Data for review —
►

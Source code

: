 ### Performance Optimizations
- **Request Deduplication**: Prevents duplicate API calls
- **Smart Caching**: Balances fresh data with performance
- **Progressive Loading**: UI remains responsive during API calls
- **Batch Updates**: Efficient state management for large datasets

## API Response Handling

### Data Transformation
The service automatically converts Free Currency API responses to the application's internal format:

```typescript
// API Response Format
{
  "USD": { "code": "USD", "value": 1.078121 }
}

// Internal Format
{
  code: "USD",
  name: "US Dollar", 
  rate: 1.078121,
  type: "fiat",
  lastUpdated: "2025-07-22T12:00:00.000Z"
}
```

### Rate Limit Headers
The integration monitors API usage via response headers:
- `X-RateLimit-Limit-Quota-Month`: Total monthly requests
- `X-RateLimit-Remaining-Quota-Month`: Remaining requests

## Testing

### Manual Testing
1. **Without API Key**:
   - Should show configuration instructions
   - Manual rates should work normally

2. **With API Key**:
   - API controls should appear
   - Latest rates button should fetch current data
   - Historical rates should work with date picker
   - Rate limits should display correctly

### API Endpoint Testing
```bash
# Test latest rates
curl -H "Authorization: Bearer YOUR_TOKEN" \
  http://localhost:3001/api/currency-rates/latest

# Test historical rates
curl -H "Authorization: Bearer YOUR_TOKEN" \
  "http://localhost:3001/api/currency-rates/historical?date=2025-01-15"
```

◄

Problem description — Your answer should be all lines from the data that contain "rates".

Response to the exercise —
   - Manual rates should work normally
   - Latest rates button should fetch current data
   - Historical rates should work with date picker
# Test latest rates
  http://localhost:3001/api/currency-rates/latest
# Test historical rates
  "http://localhost:3001/api/currency-rates/historical?date=2025-01-15"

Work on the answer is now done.